See more from this Session: Grazing & Nutritional Value of Forages
E. coli levels in runoff from grazed and ungrazed rangeland, improved pasture, and native prairie sites were monitored from November 2007 through October 2010. Results show that rotational grazing, if timed appropriately, is a very effective practice for reducing E. coli runoff. Further, the impact of grazing timing was more significant than the impact of grazing pressure or stocking rate.
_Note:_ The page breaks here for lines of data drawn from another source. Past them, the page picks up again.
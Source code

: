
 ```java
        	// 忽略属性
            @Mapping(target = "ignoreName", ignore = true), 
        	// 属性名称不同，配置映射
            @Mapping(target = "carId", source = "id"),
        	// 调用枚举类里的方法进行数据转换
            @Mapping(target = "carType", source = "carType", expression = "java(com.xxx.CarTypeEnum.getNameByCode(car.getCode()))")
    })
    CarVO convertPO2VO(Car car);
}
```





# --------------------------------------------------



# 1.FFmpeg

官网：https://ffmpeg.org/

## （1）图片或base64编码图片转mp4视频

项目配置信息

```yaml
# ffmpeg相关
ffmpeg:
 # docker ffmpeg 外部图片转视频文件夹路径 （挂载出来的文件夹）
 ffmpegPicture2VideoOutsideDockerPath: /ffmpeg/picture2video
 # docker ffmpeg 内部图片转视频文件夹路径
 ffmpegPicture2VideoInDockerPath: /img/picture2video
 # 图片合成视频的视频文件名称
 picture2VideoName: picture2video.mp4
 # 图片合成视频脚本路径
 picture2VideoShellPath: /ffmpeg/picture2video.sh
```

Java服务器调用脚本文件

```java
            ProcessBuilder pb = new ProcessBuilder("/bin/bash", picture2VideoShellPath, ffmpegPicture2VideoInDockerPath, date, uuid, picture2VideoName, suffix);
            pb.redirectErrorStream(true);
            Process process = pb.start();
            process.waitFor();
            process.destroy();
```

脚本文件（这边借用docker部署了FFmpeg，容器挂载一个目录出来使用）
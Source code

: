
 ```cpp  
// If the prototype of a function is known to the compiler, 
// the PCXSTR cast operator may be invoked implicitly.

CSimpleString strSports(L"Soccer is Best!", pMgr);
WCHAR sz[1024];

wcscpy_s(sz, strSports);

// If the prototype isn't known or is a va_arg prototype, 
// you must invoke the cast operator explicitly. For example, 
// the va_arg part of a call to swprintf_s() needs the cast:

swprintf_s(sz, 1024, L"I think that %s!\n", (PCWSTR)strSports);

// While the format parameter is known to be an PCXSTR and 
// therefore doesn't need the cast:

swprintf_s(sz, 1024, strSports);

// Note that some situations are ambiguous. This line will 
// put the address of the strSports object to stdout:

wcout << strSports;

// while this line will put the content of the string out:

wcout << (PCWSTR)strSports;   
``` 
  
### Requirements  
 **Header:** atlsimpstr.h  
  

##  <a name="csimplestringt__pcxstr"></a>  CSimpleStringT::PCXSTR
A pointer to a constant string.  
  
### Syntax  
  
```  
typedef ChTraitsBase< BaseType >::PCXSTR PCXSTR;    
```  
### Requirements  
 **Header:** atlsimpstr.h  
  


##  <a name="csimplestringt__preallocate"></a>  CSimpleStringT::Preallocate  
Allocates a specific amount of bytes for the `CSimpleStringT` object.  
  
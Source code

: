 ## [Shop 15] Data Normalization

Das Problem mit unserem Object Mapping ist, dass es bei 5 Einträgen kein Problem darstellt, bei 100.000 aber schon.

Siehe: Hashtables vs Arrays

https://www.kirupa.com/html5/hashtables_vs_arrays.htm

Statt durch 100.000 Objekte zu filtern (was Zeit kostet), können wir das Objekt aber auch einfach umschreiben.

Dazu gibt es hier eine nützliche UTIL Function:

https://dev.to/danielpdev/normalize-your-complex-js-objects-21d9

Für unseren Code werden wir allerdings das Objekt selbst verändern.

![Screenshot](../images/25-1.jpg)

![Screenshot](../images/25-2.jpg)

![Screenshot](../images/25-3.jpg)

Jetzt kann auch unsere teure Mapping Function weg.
As a result of these findings, it is recommended that creek pastures and other hydrologically connected pastures be grazed during periods when runoff is less likely and upland sites be grazed during rainy seasons when runoff is more likely to occur.
To assess the effect of providing alternative off-stream watering facilities, an upstream-downstream, pre-/post-treatment monitoring design was used to evaluate E. coli levels in Clear Fork of Plum Creek in central Texas from July 2007 to July 2009. Further, global positioning system collars were used to track cattle movement. The study found that when alternative off-stream water was provided, the amount of time cattle spent in the creek was reduced 43% from 3.0 to 1.7 minutes per cow per day. However, this study could not conclusively attribute E. coli loading reductions to providing alternative water because of the lack of statistical significance of observations, the decrease in flow observed during the post-treatment period, and the observed increase in E. coli levels during the post-treatment period.